## Exercise
Go through the data and copy every line in which "left" appears.

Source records
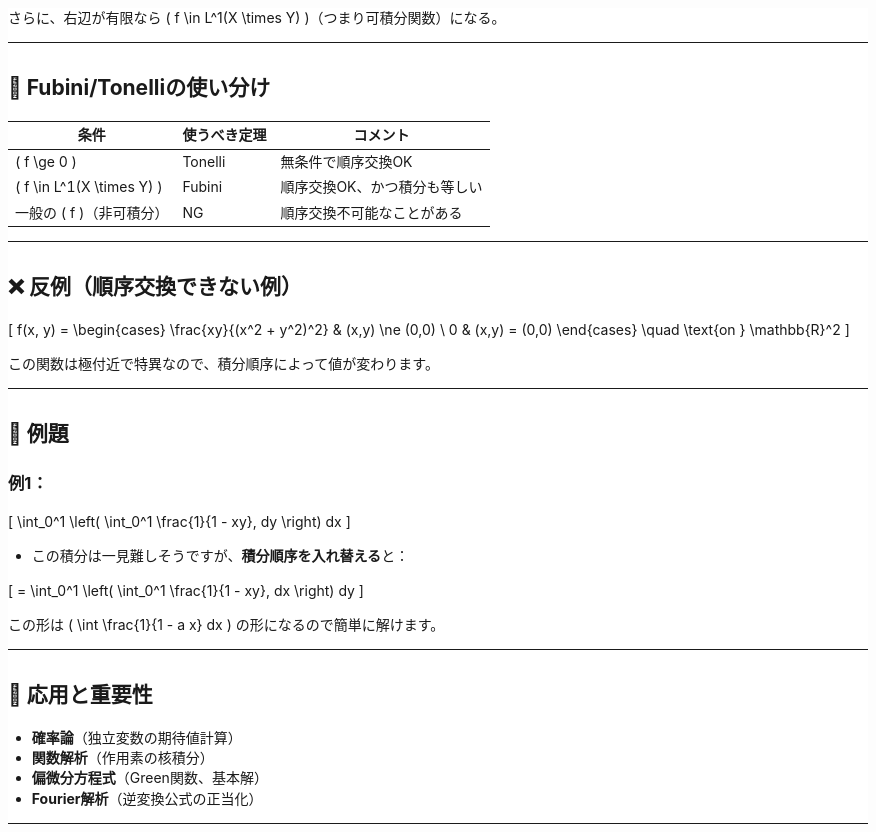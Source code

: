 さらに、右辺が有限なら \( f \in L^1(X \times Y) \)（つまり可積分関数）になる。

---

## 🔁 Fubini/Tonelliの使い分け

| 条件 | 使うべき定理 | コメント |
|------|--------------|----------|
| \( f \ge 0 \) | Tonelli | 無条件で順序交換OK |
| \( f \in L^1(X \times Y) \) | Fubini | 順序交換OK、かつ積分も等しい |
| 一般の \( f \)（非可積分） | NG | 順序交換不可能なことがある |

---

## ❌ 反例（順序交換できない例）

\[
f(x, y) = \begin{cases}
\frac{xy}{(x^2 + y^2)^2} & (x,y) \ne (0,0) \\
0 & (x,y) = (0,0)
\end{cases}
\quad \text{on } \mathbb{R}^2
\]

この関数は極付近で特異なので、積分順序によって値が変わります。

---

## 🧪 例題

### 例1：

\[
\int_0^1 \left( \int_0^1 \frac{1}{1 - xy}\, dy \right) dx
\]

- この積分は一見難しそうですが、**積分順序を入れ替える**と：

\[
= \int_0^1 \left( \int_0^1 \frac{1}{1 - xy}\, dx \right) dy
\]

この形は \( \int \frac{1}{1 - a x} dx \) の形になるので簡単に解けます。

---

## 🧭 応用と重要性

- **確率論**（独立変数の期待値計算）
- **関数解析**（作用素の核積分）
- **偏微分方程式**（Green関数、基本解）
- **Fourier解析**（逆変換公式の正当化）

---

## Result of the task
\int_0^1 \left( \int_0^1 \frac{1}{1 - xy}\, dy \right) dx
= \int_0^1 \left( \int_0^1 \frac{1}{1 - xy}\, dx \right) dy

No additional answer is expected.